> _Action item_
Quote exactly and only this range of lines in the data below: the line that holds "# Installing Python" to the line that holds "More details on", both included.

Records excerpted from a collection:
_ _ _ _

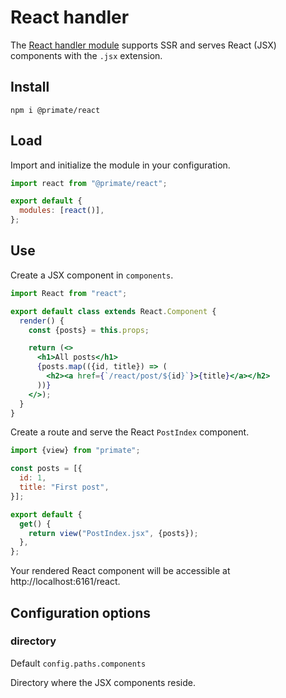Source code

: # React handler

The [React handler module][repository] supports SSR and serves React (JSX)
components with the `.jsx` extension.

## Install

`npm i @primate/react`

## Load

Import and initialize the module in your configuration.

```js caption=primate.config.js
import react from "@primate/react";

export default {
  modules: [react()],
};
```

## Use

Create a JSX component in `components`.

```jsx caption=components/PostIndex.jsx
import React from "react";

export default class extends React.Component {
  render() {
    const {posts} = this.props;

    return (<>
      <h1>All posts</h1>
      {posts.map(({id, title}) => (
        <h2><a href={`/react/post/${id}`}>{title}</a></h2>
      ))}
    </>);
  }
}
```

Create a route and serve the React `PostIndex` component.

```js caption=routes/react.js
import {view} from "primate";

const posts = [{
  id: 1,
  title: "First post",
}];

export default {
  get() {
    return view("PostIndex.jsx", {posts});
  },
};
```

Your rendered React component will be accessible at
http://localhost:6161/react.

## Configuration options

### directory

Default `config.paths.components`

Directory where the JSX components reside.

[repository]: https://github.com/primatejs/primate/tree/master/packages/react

_ _ _ _

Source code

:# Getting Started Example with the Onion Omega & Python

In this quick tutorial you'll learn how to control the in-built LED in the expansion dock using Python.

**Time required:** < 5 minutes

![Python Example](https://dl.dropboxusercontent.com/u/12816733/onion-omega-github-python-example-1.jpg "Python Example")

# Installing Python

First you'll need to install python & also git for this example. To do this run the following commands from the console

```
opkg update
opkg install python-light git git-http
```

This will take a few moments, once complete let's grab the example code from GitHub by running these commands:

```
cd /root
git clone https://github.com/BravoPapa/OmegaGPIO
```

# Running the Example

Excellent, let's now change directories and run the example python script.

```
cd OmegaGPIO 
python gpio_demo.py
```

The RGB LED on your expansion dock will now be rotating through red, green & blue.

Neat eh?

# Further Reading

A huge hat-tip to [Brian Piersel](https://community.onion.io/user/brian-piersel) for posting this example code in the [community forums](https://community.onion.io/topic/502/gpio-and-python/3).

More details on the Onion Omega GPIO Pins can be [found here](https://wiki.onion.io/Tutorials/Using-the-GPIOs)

_ _ _ _

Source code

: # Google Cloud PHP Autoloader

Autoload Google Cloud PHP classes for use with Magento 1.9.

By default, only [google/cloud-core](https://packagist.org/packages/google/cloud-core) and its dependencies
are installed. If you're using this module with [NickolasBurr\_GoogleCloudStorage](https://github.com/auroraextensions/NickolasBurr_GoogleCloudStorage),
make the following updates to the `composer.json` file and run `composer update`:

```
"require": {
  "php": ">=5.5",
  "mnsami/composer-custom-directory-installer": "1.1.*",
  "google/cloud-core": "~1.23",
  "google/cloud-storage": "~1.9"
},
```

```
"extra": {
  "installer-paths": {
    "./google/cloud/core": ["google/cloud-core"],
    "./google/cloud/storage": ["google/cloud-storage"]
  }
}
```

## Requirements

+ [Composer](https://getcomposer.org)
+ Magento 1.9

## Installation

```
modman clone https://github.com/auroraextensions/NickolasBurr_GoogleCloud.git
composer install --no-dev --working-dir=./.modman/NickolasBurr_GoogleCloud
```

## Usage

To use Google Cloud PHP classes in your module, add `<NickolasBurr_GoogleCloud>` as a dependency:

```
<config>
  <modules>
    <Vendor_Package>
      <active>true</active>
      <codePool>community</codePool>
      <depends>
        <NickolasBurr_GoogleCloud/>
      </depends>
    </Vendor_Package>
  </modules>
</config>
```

_ _ _ _

> _Output for this exercise_
# Installing Python

First you'll need to install python & also git for this example. To do this run the following commands from the console

```
opkg update
opkg install python-light git git-http
```

This will take a few moments, once complete let's grab the example code from GitHub by running these commands:

```
cd /root
git clone https://github.com/BravoPapa/OmegaGPIO
```

# Running the Example

Excellent, let's now change directories and run the example python script.

```
cd OmegaGPIO 
python gpio_demo.py
```

The RGB LED on your expansion dock will now be rotating through red, green & blue.

Neat eh?

# Further Reading

A huge hat-tip to [Brian Piersel](https://community.onion.io/user/brian-piersel) for posting this example code in the [community forums](https://community.onion.io/topic/502/gpio-and-python/3).

More details on the Onion Omega GPIO Pins can be [found here](https://wiki.onion.io/Tutorials/Using-the-GPIOs)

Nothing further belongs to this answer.